**WORK ORDER**
Without changing a character, return the entries, but not the images they hold.

**MATERIAL SUPPLIED**
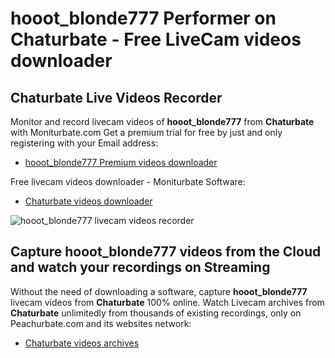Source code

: # hooot_blonde777 Performer on Chaturbate - Free LiveCam videos downloader

## Chaturbate Live Videos Recorder

Monitor and record livecam videos of **hooot_blonde777** from **Chaturbate** with Moniturbate.com
Get a premium trial for free by just and only registering with your Email address:
* [hooot_blonde777 Premium videos downloader](https://moniturbate.com/request-demo-licence-key.html)

Free livecam videos downloader - Moniturbate Software:
* [Chaturbate videos downloader](https://moniturbate.com/moniturbate-download-software.html)

![hooot_blonde777 livecam videos recorder](https://peachurnet.com/templates/moniturbate-software.png)


## Capture hooot_blonde777 videos from the Cloud and watch your recordings on Streaming

Without the need of downloading a software, capture **hooot_blonde777** livecam videos from **Chaturbate** 100% online.
Watch Livecam archives from **Chaturbate** unlimitedly from thousands of existing recordings, only on Peachurbate.com and its websites network:
* [Chaturbate videos archives](https://peachurnet.com/)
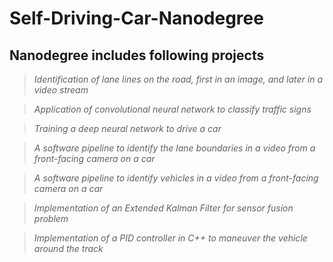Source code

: # Self-Driving-Car-Nanodegree

## Nanodegree includes following projects

> *Identification of lane lines on the road, first in an image, and later in a video stream*

> *Application of convolutional neural network to classify traffic signs*

> *Training a deep neural network to drive a car*

> *A software pipeline to identify the lane boundaries in a video from a front-facing camera on a car*

> *A software pipeline to identify vehicles in a video from a front-facing camera on a car*

> *Implementation of an Extended Kalman Filter for sensor fusion problem*

> *Implementation of a PID controller in C++ to maneuver the vehicle around the track*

**EXERCISE OUTPUT**
Source code

: # hooot_blonde777 Performer on Chaturbate - Free LiveCam videos downloader

## Chaturbate Live Videos Recorder

Monitor and record livecam videos of **hooot_blonde777** from **Chaturbate** with Moniturbate.com
Get a premium trial for free by just and only registering with your Email address:
* [hooot_blonde777 Premium videos downloader](https://moniturbate.com/request-demo-licence-key.html)

Free livecam videos downloader - Moniturbate Software:
* [Chaturbate videos downloader](https://moniturbate.com/moniturbate-download-software.html)

![hooot_blonde777 livecam videos recorder](https://peachurnet.com/templates/moniturbate-software.png)


## Capture hooot_blonde777 videos from the Cloud and watch your recordings on Streaming

Without the need of downloading a software, capture **hooot_blonde777** livecam videos from **Chaturbate** 100% online.
Watch Livecam archives from **Chaturbate** unlimitedly from thousands of existing recordings, only on Peachurbate.com and its websites network:
* [Chaturbate videos archives](https://peachurnet.com/)
Source code

: # Self-Driving-Car-Nanodegree

## Nanodegree includes following projects

> *Identification of lane lines on the road, first in an image, and later in a video stream*

> *Application of convolutional neural network to classify traffic signs*

> *Training a deep neural network to drive a car*

> *A software pipeline to identify the lane boundaries in a video from a front-facing camera on a car*

> *A software pipeline to identify vehicles in a video from a front-facing camera on a car*

> *Implementation of an Extended Kalman Filter for sensor fusion problem*

> *Implementation of a PID controller in C++ to maneuver the vehicle around the track*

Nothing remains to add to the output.